• [Extracted records]
--

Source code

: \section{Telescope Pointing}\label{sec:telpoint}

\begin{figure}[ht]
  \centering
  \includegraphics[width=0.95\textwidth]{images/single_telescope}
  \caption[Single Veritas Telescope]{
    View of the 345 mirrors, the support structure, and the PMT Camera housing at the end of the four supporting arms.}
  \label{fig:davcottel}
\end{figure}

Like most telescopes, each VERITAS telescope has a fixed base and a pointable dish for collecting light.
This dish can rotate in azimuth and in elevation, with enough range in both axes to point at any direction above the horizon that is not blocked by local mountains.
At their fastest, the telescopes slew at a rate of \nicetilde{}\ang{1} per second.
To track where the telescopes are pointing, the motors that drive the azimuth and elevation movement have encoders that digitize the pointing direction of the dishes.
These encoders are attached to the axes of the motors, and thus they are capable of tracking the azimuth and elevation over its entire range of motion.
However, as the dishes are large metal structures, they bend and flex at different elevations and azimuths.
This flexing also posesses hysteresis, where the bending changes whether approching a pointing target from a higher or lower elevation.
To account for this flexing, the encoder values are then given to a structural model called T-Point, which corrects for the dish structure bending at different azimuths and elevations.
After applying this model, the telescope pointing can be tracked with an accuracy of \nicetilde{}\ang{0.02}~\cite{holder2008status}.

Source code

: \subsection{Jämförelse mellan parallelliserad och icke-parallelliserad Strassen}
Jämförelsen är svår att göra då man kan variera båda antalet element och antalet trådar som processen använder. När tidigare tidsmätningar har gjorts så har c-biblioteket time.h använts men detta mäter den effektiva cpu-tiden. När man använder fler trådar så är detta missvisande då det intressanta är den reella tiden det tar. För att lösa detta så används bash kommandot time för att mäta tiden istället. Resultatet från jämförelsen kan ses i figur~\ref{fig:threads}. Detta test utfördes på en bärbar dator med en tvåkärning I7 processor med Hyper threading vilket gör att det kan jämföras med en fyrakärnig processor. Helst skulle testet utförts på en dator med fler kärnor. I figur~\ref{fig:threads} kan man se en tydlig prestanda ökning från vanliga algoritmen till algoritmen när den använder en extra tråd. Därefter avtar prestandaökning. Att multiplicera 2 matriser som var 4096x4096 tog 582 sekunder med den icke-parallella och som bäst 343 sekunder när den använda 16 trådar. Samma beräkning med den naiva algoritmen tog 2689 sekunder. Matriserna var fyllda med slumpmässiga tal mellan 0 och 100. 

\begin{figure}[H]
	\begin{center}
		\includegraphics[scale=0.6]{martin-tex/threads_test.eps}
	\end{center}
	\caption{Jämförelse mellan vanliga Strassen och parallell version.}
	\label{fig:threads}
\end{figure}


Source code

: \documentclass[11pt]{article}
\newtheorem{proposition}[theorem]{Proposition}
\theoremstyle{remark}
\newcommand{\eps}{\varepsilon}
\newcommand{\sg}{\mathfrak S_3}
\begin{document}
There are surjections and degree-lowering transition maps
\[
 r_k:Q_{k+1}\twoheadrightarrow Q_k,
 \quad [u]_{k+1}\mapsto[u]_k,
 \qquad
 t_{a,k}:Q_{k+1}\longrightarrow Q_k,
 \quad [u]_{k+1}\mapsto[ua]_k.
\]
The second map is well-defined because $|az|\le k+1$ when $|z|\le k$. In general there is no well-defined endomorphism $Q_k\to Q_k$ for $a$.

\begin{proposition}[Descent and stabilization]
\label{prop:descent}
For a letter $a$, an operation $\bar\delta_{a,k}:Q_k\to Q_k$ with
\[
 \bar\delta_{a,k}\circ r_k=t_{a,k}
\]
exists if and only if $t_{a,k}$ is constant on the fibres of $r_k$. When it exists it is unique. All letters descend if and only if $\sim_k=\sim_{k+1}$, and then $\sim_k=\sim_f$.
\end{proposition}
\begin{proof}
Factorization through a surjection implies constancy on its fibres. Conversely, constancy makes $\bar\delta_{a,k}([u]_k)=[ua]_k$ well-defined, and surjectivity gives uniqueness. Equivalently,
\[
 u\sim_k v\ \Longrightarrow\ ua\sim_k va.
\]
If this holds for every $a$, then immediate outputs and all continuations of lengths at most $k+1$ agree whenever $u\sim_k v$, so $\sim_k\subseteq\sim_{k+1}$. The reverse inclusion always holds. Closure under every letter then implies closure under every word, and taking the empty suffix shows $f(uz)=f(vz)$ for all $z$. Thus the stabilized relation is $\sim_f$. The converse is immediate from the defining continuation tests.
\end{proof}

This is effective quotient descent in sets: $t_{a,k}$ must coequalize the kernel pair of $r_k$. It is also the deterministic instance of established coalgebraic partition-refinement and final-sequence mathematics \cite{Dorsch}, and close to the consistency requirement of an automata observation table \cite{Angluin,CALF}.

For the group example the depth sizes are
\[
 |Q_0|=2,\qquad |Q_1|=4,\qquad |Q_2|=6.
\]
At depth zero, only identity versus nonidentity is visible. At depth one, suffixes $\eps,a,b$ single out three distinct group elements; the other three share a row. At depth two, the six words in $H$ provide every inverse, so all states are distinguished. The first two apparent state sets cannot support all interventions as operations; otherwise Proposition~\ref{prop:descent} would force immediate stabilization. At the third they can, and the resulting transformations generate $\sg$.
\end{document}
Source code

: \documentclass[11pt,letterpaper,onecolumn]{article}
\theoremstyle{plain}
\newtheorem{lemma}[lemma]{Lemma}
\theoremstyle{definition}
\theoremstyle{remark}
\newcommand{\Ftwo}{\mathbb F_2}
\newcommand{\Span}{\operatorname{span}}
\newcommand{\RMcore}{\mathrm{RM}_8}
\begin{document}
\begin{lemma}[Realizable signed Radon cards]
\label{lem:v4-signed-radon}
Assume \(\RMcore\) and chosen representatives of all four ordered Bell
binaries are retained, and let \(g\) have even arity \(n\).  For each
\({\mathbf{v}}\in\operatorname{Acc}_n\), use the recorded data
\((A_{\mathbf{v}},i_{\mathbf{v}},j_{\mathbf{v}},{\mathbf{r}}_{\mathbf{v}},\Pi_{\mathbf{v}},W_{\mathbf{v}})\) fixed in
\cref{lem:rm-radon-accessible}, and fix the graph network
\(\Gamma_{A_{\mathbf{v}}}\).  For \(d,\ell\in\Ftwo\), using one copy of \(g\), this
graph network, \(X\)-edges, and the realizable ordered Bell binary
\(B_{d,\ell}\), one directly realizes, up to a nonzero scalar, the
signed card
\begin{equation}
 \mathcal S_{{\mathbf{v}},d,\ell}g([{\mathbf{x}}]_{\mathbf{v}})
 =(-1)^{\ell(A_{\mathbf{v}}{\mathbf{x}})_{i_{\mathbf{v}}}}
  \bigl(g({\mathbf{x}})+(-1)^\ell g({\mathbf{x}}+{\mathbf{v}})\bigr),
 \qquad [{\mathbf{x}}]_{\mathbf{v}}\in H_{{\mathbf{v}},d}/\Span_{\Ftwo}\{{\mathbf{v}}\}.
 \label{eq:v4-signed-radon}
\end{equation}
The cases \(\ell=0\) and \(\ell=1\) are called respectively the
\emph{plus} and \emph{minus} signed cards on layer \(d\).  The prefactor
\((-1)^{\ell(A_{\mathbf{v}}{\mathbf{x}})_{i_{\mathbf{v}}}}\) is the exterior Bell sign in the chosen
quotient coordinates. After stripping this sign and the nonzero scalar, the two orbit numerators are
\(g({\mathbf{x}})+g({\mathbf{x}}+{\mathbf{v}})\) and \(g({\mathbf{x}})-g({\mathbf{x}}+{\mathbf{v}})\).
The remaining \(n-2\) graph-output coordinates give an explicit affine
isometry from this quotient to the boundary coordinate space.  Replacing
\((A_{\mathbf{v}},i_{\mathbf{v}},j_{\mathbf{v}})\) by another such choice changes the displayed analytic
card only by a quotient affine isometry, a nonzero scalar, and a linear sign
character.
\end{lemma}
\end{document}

--

• [Assignment] Every line in the data above that includes the word "motors" should be copied.

• [Exercise answer]
To track where the telescopes are pointing, the motors that drive the azimuth and elevation movement have encoders that digitize the pointing direction of the dishes.
These encoders are attached to the axes of the motors, and thus they are capable of tracking the azimuth and elevation over its entire range of motion.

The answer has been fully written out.